§ TASK DESCRIPTION
Report every line of the entries that contains the word "after".

§ WORKING DATA
- Opening Delimiter -

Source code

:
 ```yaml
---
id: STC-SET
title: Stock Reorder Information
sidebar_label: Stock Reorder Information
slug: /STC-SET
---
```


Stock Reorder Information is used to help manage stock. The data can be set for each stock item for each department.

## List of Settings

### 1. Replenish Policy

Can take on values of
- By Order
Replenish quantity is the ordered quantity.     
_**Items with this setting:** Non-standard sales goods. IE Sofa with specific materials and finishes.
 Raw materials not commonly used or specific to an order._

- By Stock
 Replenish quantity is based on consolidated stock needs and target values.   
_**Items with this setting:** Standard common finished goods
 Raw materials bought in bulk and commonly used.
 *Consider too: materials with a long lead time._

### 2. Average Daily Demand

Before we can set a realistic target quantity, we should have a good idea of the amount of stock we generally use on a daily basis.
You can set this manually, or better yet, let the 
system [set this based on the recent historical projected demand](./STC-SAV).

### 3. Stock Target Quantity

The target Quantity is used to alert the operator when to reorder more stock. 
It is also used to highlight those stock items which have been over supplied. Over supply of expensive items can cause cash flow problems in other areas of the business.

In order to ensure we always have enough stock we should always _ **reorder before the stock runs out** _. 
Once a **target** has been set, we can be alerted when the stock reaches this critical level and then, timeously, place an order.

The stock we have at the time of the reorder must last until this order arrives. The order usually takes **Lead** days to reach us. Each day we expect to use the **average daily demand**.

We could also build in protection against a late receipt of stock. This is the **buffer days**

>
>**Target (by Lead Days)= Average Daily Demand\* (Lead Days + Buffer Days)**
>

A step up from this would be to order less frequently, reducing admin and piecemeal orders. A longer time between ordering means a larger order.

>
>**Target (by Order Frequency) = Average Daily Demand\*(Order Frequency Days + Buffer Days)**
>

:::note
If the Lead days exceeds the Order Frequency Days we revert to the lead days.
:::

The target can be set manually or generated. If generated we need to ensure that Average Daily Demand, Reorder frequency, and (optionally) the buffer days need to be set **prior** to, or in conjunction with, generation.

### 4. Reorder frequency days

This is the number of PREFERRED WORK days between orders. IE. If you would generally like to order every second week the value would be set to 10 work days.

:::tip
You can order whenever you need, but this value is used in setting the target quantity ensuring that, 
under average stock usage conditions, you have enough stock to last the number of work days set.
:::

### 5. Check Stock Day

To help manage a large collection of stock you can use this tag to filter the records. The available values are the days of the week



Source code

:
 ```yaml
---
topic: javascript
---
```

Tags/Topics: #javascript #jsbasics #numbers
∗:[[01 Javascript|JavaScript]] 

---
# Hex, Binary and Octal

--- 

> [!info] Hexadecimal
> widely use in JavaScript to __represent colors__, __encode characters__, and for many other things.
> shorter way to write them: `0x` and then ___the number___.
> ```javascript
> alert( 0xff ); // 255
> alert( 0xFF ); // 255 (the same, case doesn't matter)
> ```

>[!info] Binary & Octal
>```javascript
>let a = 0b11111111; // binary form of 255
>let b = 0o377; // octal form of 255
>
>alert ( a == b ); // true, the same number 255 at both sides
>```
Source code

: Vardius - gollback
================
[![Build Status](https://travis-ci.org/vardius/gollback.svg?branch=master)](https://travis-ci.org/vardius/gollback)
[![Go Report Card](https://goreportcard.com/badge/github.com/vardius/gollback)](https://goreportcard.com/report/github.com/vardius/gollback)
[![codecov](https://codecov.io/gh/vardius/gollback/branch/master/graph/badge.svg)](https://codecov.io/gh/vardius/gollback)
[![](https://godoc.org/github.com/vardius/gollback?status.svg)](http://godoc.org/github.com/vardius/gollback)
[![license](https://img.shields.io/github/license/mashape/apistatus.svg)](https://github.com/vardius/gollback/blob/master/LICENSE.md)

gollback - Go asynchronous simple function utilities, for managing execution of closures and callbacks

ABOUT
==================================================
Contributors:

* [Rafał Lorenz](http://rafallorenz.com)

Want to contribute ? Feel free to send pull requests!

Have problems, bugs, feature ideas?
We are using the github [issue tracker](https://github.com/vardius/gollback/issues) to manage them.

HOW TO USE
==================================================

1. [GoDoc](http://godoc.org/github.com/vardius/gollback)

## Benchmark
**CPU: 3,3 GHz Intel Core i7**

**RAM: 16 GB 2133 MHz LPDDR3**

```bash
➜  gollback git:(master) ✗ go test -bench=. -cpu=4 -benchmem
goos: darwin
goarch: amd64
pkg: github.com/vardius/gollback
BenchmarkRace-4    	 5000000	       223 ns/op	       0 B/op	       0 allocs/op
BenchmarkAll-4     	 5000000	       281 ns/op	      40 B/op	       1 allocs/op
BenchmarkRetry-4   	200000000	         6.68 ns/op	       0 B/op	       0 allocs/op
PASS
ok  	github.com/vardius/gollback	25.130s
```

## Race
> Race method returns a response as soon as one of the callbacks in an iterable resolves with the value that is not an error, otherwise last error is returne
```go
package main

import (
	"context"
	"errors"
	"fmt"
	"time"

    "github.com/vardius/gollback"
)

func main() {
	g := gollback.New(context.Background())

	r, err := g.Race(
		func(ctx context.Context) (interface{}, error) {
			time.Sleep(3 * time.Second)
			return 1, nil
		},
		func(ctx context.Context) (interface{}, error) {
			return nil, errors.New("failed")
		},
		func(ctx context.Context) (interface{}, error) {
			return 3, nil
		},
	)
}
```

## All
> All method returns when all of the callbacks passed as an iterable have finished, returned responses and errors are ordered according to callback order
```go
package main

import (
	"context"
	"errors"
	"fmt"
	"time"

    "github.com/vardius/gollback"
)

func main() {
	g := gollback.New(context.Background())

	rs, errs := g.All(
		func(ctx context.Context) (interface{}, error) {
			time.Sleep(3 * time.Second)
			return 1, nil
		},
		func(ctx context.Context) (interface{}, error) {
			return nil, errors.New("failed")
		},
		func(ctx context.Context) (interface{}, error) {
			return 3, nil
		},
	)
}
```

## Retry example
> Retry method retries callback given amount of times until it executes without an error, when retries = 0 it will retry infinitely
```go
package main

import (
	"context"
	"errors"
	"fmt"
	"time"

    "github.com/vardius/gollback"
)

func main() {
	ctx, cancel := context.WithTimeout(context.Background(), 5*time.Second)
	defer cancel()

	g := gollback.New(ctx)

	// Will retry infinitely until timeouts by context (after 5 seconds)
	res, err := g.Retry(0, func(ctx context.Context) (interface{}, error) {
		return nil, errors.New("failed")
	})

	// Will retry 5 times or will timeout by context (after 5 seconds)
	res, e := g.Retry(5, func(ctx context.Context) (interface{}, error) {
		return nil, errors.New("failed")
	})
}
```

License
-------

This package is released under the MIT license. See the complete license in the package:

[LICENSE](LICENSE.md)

- Closing Delimiter -

§ RESPONSE
	// Will retry infinitely until timeouts by context (after 5 seconds)
	// Will retry 5 times or will timeout by context (after 5 seconds)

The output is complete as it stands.